BACKGROUND: Cadmium is implicated in prostate carcinogenesis, but its oncogenic action remains unclear. OBJECTIVES: In this study we aimed to decipher changes in cell growth and the transcriptome in an immortalized human normal prostate epithelial cell line (NPrEC) following exposure to low-dose Cd. METHODS: Synchronized NPrEC cells were exposed to different doses of Cd and assayed for cell viability and cell-cycle progression. We investigated changes in transcriptome by global profiling and used Ingenuity Pathways Analysis software to develop propositions about functional connections among differentially expressed genes. A neutralizing antibody was used to negate the effect of Cd-induced up-regulation of tumor necrosis factor (TNF) in NPrEC cells. RESULTS: Exposure of NPrEC to 2.5 μM Cd enhanced cell viability and accelerated cell-cycle progression.
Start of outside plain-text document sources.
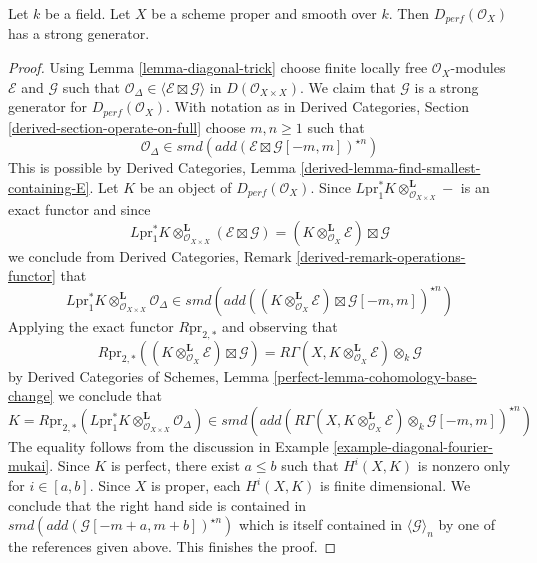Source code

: \begin{lemma}
\label{lemma-smooth-proper-strong-generator}
Let $k$ be a field. Let $X$ be a scheme proper and smooth over $k$.
Then $D_{perf}(\mathcal{O}_X)$
has a strong generator.
\end{lemma}

\begin{proof}
Using Lemma \ref{lemma-diagonal-trick} choose finite locally free
$\mathcal{O}_X$-modules $\mathcal{E}$ and $\mathcal{G}$ such that
$\mathcal{O}_\Delta \in \langle \mathcal{E} \boxtimes \mathcal{G} \rangle$
in $D(\mathcal{O}_{X \times X})$. We claim that $\mathcal{G}$
is a strong generator for $D_{perf}(\mathcal{O}_X)$. With notation as in
Derived Categories, Section \ref{derived-section-operate-on-full}
choose $m, n \geq 1$ such that
$$
\mathcal{O}_\Delta \in
smd(add(\mathcal{E} \boxtimes \mathcal{G}[-m, m])^{\star n})
$$
This is possible by Derived Categories, Lemma
\ref{derived-lemma-find-smallest-containing-E}.
Let $K$ be an object of $D_{perf}(\mathcal{O}_X)$. Since
$L\text{pr}_1^*K \otimes_{\mathcal{O}_{X \times X}}^\mathbf{L} -$
is an exact functor and since
$$
L\text{pr}_1^*K \otimes_{\mathcal{O}_{X \times X}}^\mathbf{L}
(\mathcal{E} \boxtimes \mathcal{G}) =
(K \otimes_{\mathcal{O}_X}^\mathbf{L} \mathcal{E}) \boxtimes \mathcal{G}
$$
we conclude from
Derived Categories, Remark \ref{derived-remark-operations-functor} that
$$
L\text{pr}_1^*K
\otimes_{\mathcal{O}_{X \times X}}^\mathbf{L}
\mathcal{O}_\Delta
\in
smd(add(
(K \otimes_{\mathcal{O}_X}^\mathbf{L} \mathcal{E})
\boxtimes \mathcal{G}[-m, m])^{\star n})
$$
Applying the exact functor $R\text{pr}_{2, *}$ and observing that
$$
R\text{pr}_{2, *}
\left((K \otimes_{\mathcal{O}_X}^\mathbf{L} \mathcal{E}) \boxtimes
\mathcal{G}\right) =
R\Gamma(X, K \otimes_{\mathcal{O}_X}^\mathbf{L} \mathcal{E})
\otimes_k \mathcal{G}
$$
by Derived Categories of Schemes, Lemma
\ref{perfect-lemma-cohomology-base-change} we conclude that
$$
K = R\text{pr}_{2, *}(L\text{pr}_1^*K
\otimes_{\mathcal{O}_{X \times X}}^\mathbf{L} \mathcal{O}_\Delta)
\in
smd(add(R\Gamma(X, K \otimes_{\mathcal{O}_X}^\mathbf{L} \mathcal{E})
\otimes_k \mathcal{G}[-m, m])^{\star n})
$$
The equality follows from the discussion in
Example \ref{example-diagonal-fourier-mukai}.
Since $K$ is perfect, there exist $a \leq b$ such that
$H^i(X, K)$ is nonzero only for $i \in [a, b]$. Since $X$ is proper,
each $H^i(X, K)$ is finite dimensional. We conclude that
the right hand side is contained in
$smd(add(\mathcal{G}[-m + a, m + b])^{\star n})$ which is
itself contained in $\langle \mathcal{G} \rangle_n$ by one of the
references given above. This finishes the proof.
\end{proof}

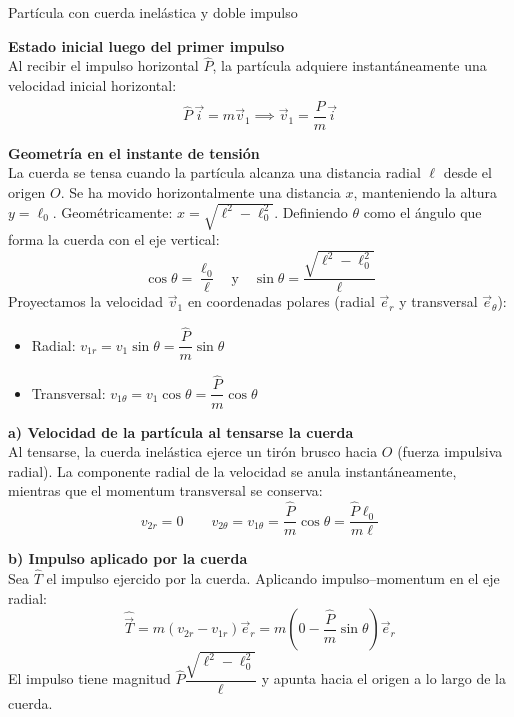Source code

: \begin{solucion}{Partícula con cuerda inelástica y doble impulso}

\textbf{Estado inicial luego del primer impulso}\\
Al recibir el impulso horizontal $\hat{P}$, la partícula adquiere instantáneamente una velocidad inicial horizontal:
$$\hat{P}\,\vec{i} = m\vec{v}_1 \implies \vec{v}_1 = \frac{\hat{P}}{m}\vec{i}$$

\textbf{Geometría en el instante de tensión}\\
La cuerda se tensa cuando la partícula alcanza una distancia radial $\ell$ desde el origen $O$. Se ha movido horizontalmente una distancia $x$, manteniendo la altura $y = \ell_0$. Geométricamente: $x = \sqrt{\ell^2 - \ell_0^2}$. Definiendo $\theta$ como el ángulo que forma la cuerda con el eje vertical:
$$\cos\theta = \frac{\ell_0}{\ell} \quad \text{y} \quad \sin\theta = \frac{\sqrt{\ell^2 - \ell_0^2}}{\ell}$$
Proyectamos la velocidad $\vec{v}_1$ en coordenadas polares (radial $\vec{e}_r$ y transversal $\vec{e}_\theta$):
\begin{itemize}
    \item Radial: $v_{1r} = v_1 \sin\theta = \dfrac{\hat{P}}{m} \sin\theta$
    \item Transversal: $v_{1\theta} = v_1 \cos\theta = \dfrac{\hat{P}}{m} \cos\theta$
\end{itemize}

\textbf{a) Velocidad de la partícula al tensarse la cuerda}\\
Al tensarse, la cuerda inelástica ejerce un tirón brusco hacia $O$ (fuerza impulsiva radial). La componente radial de la velocidad se anula instantáneamente, mientras que el momentum transversal se conserva:
$$v_{2r} = 0 \qquad v_{2\theta} = v_{1\theta} = \frac{\hat{P}}{m} \cos\theta = \frac{\hat{P}\ell_0}{m\ell}$$


\textbf{b) Impulso aplicado por la cuerda}\\
Sea $\hat{T}$ el impulso ejercido por la cuerda. Aplicando impulso--momentum en el eje radial:
$$\hat{\vec{T}} = m(v_{2r} - v_{1r})\vec{e}_r = m\left(0 - \frac{\hat{P}}{m}\sin\theta\right)\vec{e}_r$$
El impulso tiene magnitud $\hat{P} \dfrac{\sqrt{\ell^2 - \ell_0^2}}{\ell}$ y apunta hacia el origen a lo largo de la cuerda.

\end{solucion}
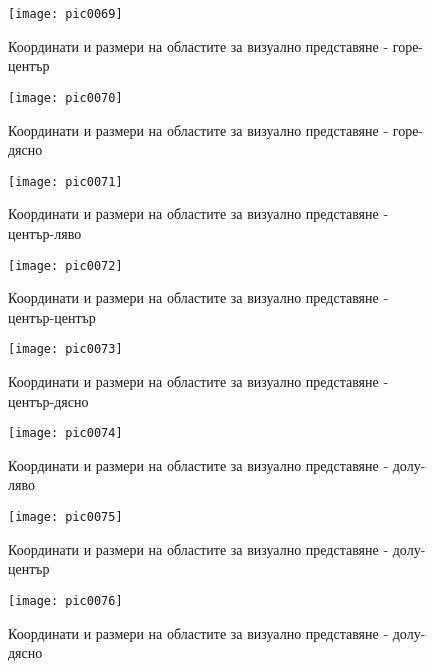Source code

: \begin{figure}[h]
  \centering
  \texttt{[image: pic0069]}
  \caption{Координати и размери на областите за визуално представяне - горе-център}
\label{fig:pic0069}
\end{figure}
\FloatBarrier

\begin{figure}[h]
  \centering
  \texttt{[image: pic0070]}
  \caption{Координати и размери на областите за визуално представяне - горе-дясно}
\label{fig:pic0070}
\end{figure}
\FloatBarrier

\begin{figure}[h]
  \centering
  \texttt{[image: pic0071]}
  \caption{Координати и размери на областите за визуално представяне - център-ляво}
\label{fig:pic0071}
\end{figure}
\FloatBarrier

\begin{figure}[h]
  \centering
  \texttt{[image: pic0072]}
  \caption{Координати и размери на областите за визуално представяне - център-център}
\label{fig:pic0072}
\end{figure}
\FloatBarrier

\begin{figure}[h]
  \centering
  \texttt{[image: pic0073]}
  \caption{Координати и размери на областите за визуално представяне - център-дясно}
\label{fig:pic0073}
\end{figure}
\FloatBarrier

\begin{figure}[h]
  \centering
  \texttt{[image: pic0074]}
  \caption{Координати и размери на областите за визуално представяне - долу-ляво}
\label{fig:pic0074}
\end{figure}
\FloatBarrier

\begin{figure}[h]
  \centering
  \texttt{[image: pic0075]}
  \caption{Координати и размери на областите за визуално представяне - долу-център}
\label{fig:pic0075}
\end{figure}
\FloatBarrier

\begin{figure}[h]
  \centering
  \texttt{[image: pic0076]}
  \caption{Координати и размери на областите за визуално представяне - долу-дясно}
\label{fig:pic0076}
\end{figure}
\FloatBarrier

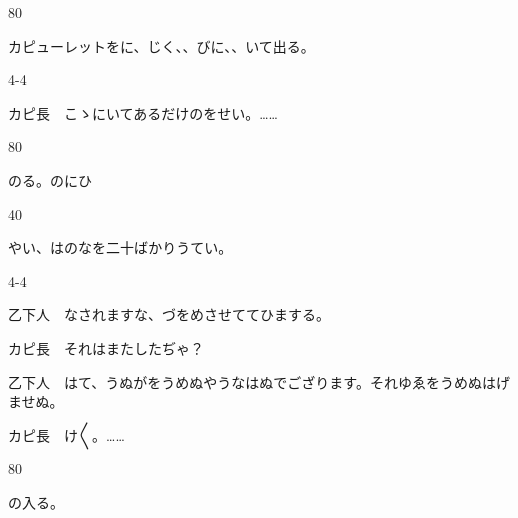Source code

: \documentclass[tate,paper=b6j,jafontsize=9pt]{jlreq}
\begin{document}
\begin{azconvIndented}{8\zw}{0\zw}

カピューレットをに、じく、、びに、、いて出る。

\end{azconvIndented}
\begin{azconvIndented}{4\zw}{-4\zw}

カピ長　こゝにいてあるだけのをせい。……

\end{azconvIndented}
\begin{azconvIndented}{8\zw}{0\zw}

のる。のにひ

\end{azconvIndented}
\begin{azconvIndented}{4\zw}{0\zw}

やい、はのなを二十ばかりうてい。

\end{azconvIndented}
\begin{azconvIndented}{4\zw}{-4\zw}

乙下人　なされますな、づをめさせててひまする。

カピ長　それはまたしたぢゃ？

乙下人　はて、うぬがをうめぬやうなはぬでござります。それゆゑをうめぬはげませぬ。

カピ長　け{〳〵}。……

\end{azconvIndented}
\begin{azconvIndented}{8\zw}{0\zw}

の入る。

\end{azconvIndented}
\end{document}
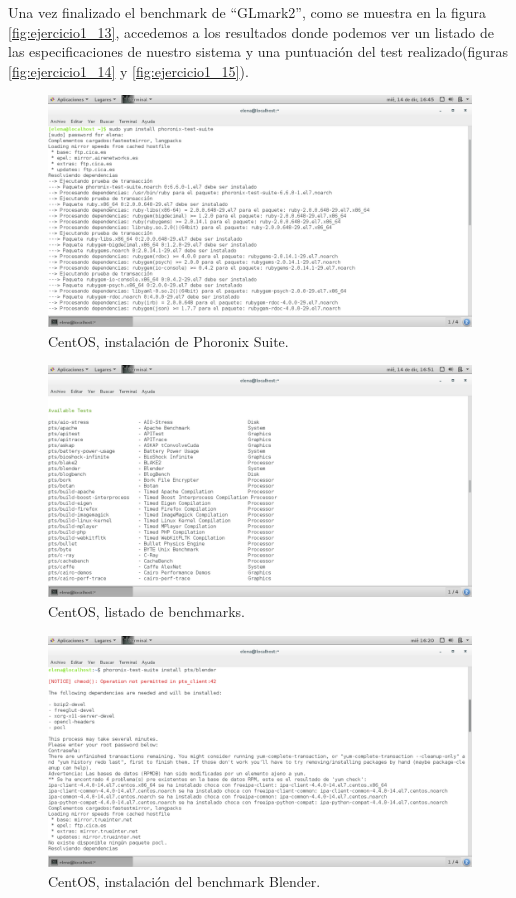 Una vez finalizado el benchmark de ``GLmark2'', como se muestra en la figura \ref{fig:ejercicio1_13}, accedemos a los resultados donde podemos ver un listado de las especificaciones de nuestro sistema y una puntuación del test realizado(figuras \ref{fig:ejercicio1_14} y \ref{fig:ejercicio1_15}).



\begin{figure}[H] 
	\centering
	\includegraphics[width=14.7cm]{./img/ejercicio1_1.png} 	
	\caption{CentOS, instalación de Phoronix Suite.} \label{fig:ejercicio1_1}
\end{figure}

\begin{figure}[H] 
	\centering
	\includegraphics[width=14.7cm]{./img/ejercicio1_2.png} 	
	\caption{CentOS, listado de benchmarks.} \label{fig:ejercicio1_2}
\end{figure}

\begin{figure}[H] 
	\centering
	\includegraphics[width=14.7cm]{./img/ejercicio1_3.png} 	
	\caption{CentOS, instalación del benchmark Blender.} \label{fig:ejercicio1_3}
\end{figure}

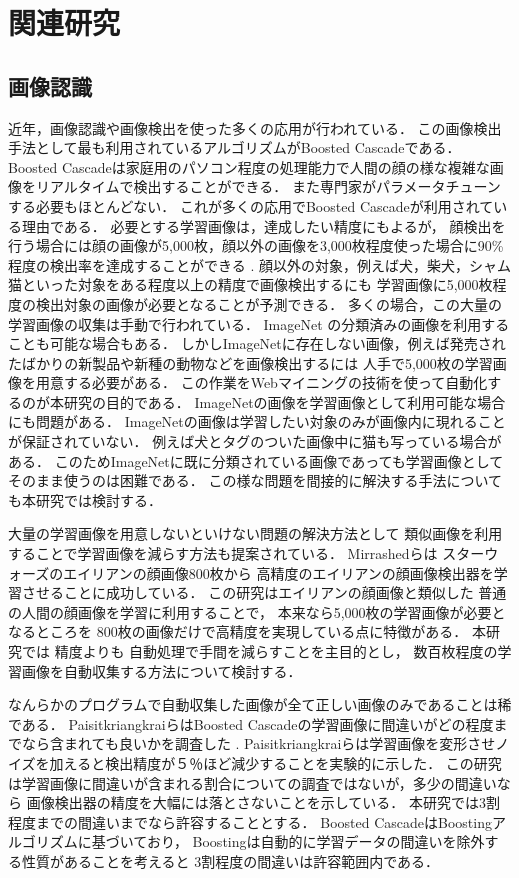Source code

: \chapter{関連研究}
\label{sec:related}

\section{画像認識}

近年，画像認識や画像検出を使った多くの応用が行われている．
この画像検出手法として最も利用されているアルゴリズムがBoosted Cascade\cite{Viola01rapidobject}である．
Boosted Cascadeは家庭用のパソコン程度の処理能力で人間の顔の様な複雑な画像をリアルタイムで検出することができる．
また専門家がパラメータチューンする必要もほとんどない．
これが多くの応用でBoosted Cascadeが利用されている理由である．
必要とする学習画像は，達成したい精度にもよるが，
顔検出を行う場合には顔の画像が5,000枚，顔以外の画像を3,000枚程度使った場合に90\%程度の検出率を達成することができる
\cite{Lienhart03empiricalanalysis}
.
顔以外の対象，例えば犬，柴犬，シャム猫といった対象をある程度以上の精度で画像検出するにも
学習画像に5,000枚程度の検出対象の画像が必要となることが予測できる．
多くの場合，この大量の学習画像の収集は手動で行われている．
ImageNet\cite{imagenet}
の分類済みの画像を利用することも可能な場合もある．
しかしImageNetに存在しない画像，例えば発売されたばかりの新製品や新種の動物などを画像検出するには
人手で5,000枚の学習画像を用意する必要がある．
この作業をWebマイニングの技術を使って自動化するのが本研究の目的である．
ImageNetの画像を学習画像として利用可能な場合にも問題がある．
ImageNetの画像は学習したい対象のみが画像内に現れることが保証されていない．
例えば犬とタグのついた画像中に猫も写っている場合がある．
このためImageNetに既に分類されている画像であっても学習画像としてそのまま使うのは困難である．
この様な問題を間接的に解決する手法についても本研究では検討する．

大量の学習画像を用意しないといけない問題の解決方法として
類似画像を利用することで学習画像を減らす方法も提案されている．
Mirrashed\cite{Mirrashed_2013_ICCV}らは
スターウォーズのエイリアンの顔画像800枚から
高精度のエイリアンの顔画像検出器を学習させることに成功している．
この研究はエイリアンの顔画像と類似した
普通の人間の顔画像を学習に利用することで，
本来なら5,000枚の学習画像が必要となるところを
800枚の画像だけで高精度を実現している点に特徴がある．
本研究では
精度よりも
自動処理で手間を減らすことを主目的とし，
数百枚程度の学習画像を自動収集する方法について検討する．

なんらかのプログラムで自動収集した画像が全て正しい画像のみであることは稀である．
PaisitkriangkraiらはBoosted Cascadeの学習画像に間違いがどの程度までなら含まれても良いかを調査した
\cite{DBLP:journals/corr/abs-1009-5758}
.
Paisitkriangkraiらは学習画像を変形させノイズを加えると検出精度が５％ほど減少することを実験的に示した．
この研究は学習画像に間違いが含まれる割合についての調査ではないが，多少の間違いなら
画像検出器の精度を大幅には落とさないことを示している．
本研究では3割程度までの間違いまでなら許容することとする．
Boosted CascadeはBoostingアルゴリズムに基づいており，
Boostingは自動的に学習データの間違いを除外する性質があることを考えると
3割程度の間違いは許容範囲内である．


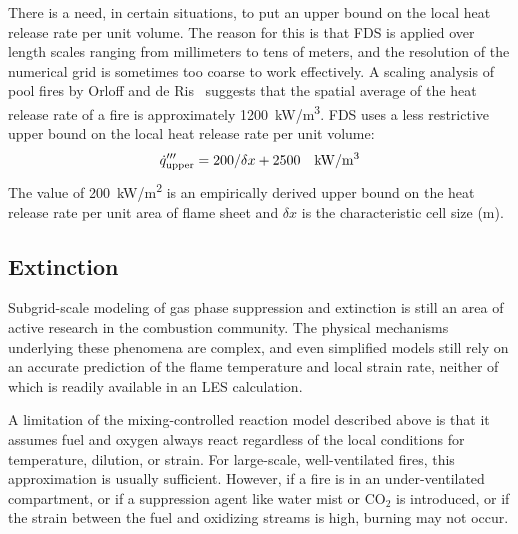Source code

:There is a need, in certain situations, to put an upper bound on the local heat release rate per unit volume. The reason for
this is that FDS is applied over length scales ranging from millimeters to tens of meters, and the resolution of the numerical grid
is sometimes too coarse to work effectively.
A scaling analysis of pool fires by Orloff and de Ris~\cite{Orloff:19th_Symposium} suggests that the spatial average of the
heat release rate of a fire is approximately \SI{1200}{kW/m^3}. FDS uses a less restrictive upper bound on the local heat release rate per unit volume:
\begin{equation}\label{eq:q_bound}
\dq_{\rm upper}''' = 200/\dx + 2500 \quad \si{kW/m^3}
\end{equation}
The value of \SI{200}{kW/m^2} is an empirically derived upper bound on the heat release rate per unit area of flame sheet and $\delta x$ is the characteristic cell size (m). 

%
%


\subsection{Extinction}

\label{extinction}

Subgrid-scale modeling of gas phase suppression and extinction is still an area of active research in the combustion community. The physical mechanisms underlying these phenomena are complex, and even simplified models still rely on an accurate prediction of the flame temperature and local strain rate, neither of which is readily available in an LES calculation.

A limitation of the mixing-controlled reaction model described above is that it assumes fuel and oxygen always react regardless of the local conditions for temperature, dilution, or strain. For large-scale, well-ventilated fires, this approximation is usually sufficient. However, if a fire is in an under-ventilated compartment, or if a suppression agent like water mist or CO$_2$ is introduced, or if the strain between the fuel and oxidizing streams is high, burning may not occur. 

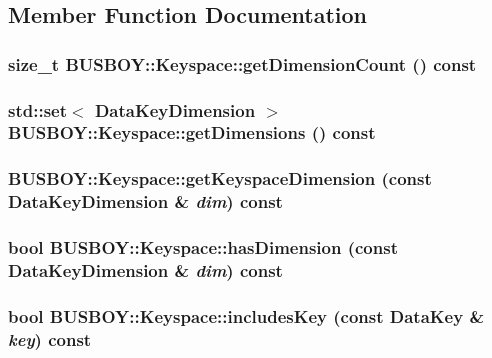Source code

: \subsection{Member Function Documentation}
\hypertarget{classBUSBOY_1_1Keyspace_a6231d9b8c2ad0cb3805d8faab048aa8a}{
\subsubsection[{getDimensionCount}]{\setlength{\rightskip}{0pt plus 5cm}size\_\-t BUSBOY::Keyspace::getDimensionCount () const}}
\label{classBUSBOY_1_1Keyspace_a6231d9b8c2ad0cb3805d8faab048aa8a}
\hypertarget{classBUSBOY_1_1Keyspace_af5198ef0ed516b3f9930aee531a74301}{
\subsubsection[{getDimensions}]{\setlength{\rightskip}{0pt plus 5cm}std::set$<$ {\bf DataKeyDimension} $>$ BUSBOY::Keyspace::getDimensions () const}}
\label{classBUSBOY_1_1Keyspace_af5198ef0ed516b3f9930aee531a74301}
\hypertarget{classBUSBOY_1_1Keyspace_a8758b9fc44586313eb03afd29c25fdb2}{
\subsubsection[{getKeyspaceDimension}]{ BUSBOY::Keyspace::getKeyspaceDimension (const {\bf DataKeyDimension} \& {\em dim}) const}}
\label{classBUSBOY_1_1Keyspace_a8758b9fc44586313eb03afd29c25fdb2}
\hypertarget{classBUSBOY_1_1Keyspace_ab2c66ef737eab0700d89329481931218}{
\subsubsection[{hasDimension}]{\setlength{\rightskip}{0pt plus 5cm}bool BUSBOY::Keyspace::hasDimension (const {\bf DataKeyDimension} \& {\em dim}) const}}
\label{classBUSBOY_1_1Keyspace_ab2c66ef737eab0700d89329481931218}
\hypertarget{classBUSBOY_1_1Keyspace_a76c9ccb68e6856806ef0099fd866cf0f}{
\subsubsection[{includesKey}]{\setlength{\rightskip}{0pt plus 5cm}bool BUSBOY::Keyspace::includesKey (const {\bf DataKey} \& {\em key}) const}}
\label{classBUSBOY_1_1Keyspace_a76c9ccb68e6856806ef0099fd866cf0f}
Global expression profiling identified 48 genes that exhibited ≥ 1.5-fold changes in expression after 4, 8, 16, and 32 hr of Cd treatment. Pathway analyses inferred a functional connection among 35 of these genes in one major network, with TNF as the most prominent node. Fourteen of the 35 genes are related to TNF, and 11 exhibited an average of > 2-fold changes in gene expression. Real-time reverse transcriptase-polymerase chain reaction confirmed the up-regulation of 7 of the 11 genes (ADAM8, EDN1, IL8, IL24, IL13RA2, COX2/PTGS2, and SERPINB2) and uncovered a 28-fold transient increase in TNF expression in Cd-treated NPrEC cells. A TNF-neutralizing antibody effectively blocked Cd-induced elevations in the expression of these genes. CONCLUSIONS: Noncytotoxic, low-dose Cd has growth-promoting effects on NPrEC cells and induces transient overexpression of TNF, leading to up-regulation of genes with oncogenic and immunomodulation functions.